Task prompt: Filter the entries below down to the lines that hold "when".

Information shown:
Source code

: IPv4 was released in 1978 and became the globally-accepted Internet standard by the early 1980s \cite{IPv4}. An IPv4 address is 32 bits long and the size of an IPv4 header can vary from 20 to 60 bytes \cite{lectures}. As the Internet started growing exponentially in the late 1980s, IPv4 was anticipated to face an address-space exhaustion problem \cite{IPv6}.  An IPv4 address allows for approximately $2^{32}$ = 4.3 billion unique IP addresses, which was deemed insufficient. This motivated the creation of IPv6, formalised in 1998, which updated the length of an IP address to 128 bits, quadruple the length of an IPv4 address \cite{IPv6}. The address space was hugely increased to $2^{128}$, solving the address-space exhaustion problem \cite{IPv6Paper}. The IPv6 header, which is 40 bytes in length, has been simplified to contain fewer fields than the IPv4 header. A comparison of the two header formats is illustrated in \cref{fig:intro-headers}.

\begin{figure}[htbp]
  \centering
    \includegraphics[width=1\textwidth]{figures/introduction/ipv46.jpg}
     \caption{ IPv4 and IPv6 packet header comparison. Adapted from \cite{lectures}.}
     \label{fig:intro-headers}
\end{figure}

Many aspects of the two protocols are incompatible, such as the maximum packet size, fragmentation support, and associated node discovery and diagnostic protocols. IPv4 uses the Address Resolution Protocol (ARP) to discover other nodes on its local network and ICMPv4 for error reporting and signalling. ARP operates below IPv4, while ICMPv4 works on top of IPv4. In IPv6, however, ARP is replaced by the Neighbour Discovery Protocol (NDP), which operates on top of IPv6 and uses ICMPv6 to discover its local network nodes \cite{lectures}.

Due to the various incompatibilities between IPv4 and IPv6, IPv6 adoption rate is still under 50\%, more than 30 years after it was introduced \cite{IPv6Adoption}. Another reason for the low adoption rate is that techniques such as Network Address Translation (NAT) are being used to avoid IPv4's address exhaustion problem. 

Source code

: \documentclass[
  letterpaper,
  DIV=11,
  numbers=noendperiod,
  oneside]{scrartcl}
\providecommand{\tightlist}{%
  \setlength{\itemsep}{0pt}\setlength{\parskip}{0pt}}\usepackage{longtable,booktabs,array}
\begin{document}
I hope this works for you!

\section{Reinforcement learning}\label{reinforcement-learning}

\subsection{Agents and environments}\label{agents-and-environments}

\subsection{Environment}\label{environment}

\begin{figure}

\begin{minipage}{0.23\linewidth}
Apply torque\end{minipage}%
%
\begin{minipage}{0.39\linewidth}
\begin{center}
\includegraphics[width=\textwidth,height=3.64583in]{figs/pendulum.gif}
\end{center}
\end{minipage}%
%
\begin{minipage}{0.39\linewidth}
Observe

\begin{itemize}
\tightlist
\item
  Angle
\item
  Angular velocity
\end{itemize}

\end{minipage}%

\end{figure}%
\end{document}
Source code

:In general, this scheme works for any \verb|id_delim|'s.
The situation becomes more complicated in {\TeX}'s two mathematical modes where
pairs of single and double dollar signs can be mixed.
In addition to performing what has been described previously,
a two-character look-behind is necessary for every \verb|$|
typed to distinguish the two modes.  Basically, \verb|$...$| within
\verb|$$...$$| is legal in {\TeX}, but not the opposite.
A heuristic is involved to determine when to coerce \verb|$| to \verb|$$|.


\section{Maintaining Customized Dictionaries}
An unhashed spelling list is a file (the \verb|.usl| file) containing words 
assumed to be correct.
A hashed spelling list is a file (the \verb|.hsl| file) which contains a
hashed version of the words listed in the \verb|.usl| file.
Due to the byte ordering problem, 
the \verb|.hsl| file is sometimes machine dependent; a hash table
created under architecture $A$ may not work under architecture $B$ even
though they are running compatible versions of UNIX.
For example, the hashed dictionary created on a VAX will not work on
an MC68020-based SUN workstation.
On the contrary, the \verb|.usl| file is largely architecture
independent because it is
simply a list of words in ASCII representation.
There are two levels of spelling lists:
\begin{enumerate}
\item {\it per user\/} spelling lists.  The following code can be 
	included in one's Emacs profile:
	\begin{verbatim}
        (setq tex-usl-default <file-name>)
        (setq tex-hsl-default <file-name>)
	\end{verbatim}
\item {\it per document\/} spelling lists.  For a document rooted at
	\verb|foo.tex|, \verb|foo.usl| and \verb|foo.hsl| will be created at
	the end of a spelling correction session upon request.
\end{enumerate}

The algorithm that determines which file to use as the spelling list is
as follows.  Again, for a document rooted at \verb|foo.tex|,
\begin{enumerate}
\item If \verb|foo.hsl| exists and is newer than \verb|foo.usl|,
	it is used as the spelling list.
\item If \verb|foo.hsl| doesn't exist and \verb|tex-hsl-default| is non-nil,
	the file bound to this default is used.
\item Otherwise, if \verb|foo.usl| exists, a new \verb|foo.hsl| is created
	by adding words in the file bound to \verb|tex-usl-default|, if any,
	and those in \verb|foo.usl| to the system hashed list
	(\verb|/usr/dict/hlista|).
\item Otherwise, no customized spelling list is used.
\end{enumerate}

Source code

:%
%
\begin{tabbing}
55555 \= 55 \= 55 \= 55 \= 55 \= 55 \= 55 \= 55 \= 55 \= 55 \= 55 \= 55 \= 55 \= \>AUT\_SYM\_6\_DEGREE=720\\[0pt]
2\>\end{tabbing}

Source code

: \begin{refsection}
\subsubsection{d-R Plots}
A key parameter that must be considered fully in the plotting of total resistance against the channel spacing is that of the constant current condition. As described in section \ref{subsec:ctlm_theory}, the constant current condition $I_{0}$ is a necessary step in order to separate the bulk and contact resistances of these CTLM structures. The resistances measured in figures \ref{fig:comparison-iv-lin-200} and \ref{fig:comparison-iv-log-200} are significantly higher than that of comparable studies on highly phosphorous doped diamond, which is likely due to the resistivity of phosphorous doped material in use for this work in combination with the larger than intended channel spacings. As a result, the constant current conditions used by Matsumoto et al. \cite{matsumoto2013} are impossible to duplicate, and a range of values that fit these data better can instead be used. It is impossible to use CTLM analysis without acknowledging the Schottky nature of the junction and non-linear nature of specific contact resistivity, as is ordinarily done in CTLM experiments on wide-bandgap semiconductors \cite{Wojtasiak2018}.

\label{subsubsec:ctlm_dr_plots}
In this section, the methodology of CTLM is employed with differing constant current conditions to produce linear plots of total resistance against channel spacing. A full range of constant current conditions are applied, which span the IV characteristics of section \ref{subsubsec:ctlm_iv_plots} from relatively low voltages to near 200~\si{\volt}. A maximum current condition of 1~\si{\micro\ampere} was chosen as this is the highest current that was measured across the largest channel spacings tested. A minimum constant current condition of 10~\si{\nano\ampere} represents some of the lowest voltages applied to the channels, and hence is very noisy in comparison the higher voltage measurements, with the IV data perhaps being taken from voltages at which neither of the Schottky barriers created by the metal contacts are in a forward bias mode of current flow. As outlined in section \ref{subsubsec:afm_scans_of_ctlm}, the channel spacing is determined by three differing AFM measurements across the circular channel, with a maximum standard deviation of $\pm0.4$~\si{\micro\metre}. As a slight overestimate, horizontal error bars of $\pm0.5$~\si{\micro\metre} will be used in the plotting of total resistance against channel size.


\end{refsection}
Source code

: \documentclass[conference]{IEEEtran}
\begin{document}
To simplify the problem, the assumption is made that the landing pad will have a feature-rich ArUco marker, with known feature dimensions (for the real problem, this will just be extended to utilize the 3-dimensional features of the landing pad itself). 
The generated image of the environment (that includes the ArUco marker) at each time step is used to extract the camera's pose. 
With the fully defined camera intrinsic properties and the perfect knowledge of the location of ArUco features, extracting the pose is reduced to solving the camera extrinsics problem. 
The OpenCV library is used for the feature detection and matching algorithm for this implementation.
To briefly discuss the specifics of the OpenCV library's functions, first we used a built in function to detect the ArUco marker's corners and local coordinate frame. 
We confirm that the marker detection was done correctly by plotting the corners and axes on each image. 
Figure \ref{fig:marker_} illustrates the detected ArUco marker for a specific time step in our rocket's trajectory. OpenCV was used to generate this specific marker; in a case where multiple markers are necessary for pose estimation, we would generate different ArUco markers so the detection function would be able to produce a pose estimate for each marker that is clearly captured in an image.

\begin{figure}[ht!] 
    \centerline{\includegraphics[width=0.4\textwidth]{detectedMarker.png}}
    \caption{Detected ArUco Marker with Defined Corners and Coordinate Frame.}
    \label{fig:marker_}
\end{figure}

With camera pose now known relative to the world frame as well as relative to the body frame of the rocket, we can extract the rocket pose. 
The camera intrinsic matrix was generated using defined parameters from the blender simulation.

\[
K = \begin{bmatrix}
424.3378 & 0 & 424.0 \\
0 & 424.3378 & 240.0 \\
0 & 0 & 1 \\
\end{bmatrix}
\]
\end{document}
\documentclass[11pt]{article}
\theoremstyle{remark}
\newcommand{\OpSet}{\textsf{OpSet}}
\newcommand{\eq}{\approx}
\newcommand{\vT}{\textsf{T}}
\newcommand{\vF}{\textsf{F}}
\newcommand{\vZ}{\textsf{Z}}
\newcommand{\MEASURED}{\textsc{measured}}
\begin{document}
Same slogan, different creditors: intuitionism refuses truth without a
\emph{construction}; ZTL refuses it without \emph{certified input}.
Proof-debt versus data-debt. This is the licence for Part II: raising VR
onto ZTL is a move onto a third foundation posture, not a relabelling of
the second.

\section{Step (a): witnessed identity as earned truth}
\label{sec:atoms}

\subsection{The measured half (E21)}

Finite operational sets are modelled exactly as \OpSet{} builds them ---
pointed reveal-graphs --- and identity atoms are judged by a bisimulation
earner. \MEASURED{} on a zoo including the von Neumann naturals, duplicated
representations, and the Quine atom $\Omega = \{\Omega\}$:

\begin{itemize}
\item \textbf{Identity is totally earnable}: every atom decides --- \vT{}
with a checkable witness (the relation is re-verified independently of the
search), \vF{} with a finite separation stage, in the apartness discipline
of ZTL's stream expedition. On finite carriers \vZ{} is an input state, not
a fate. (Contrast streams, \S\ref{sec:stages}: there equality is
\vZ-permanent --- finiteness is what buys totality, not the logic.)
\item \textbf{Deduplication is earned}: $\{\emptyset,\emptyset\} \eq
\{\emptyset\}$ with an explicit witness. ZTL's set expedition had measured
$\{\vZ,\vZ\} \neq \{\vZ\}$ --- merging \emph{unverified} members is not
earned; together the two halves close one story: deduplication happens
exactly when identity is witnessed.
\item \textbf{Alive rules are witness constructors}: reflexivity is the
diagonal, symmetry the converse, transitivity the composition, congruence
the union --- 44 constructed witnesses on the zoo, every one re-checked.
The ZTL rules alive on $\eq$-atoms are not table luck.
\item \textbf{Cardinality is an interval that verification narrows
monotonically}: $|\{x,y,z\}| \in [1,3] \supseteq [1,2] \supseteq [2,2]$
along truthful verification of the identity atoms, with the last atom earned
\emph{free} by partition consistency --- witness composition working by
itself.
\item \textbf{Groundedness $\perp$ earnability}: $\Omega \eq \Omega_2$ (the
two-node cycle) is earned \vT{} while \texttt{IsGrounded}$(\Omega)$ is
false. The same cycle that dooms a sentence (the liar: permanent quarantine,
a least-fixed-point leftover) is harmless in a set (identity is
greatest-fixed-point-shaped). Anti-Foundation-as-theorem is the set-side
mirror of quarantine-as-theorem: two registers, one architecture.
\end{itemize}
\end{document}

Output below:
A heuristic is involved to determine when to coerce \verb|$| to \verb|$$|.
exactly when identity is witnessed.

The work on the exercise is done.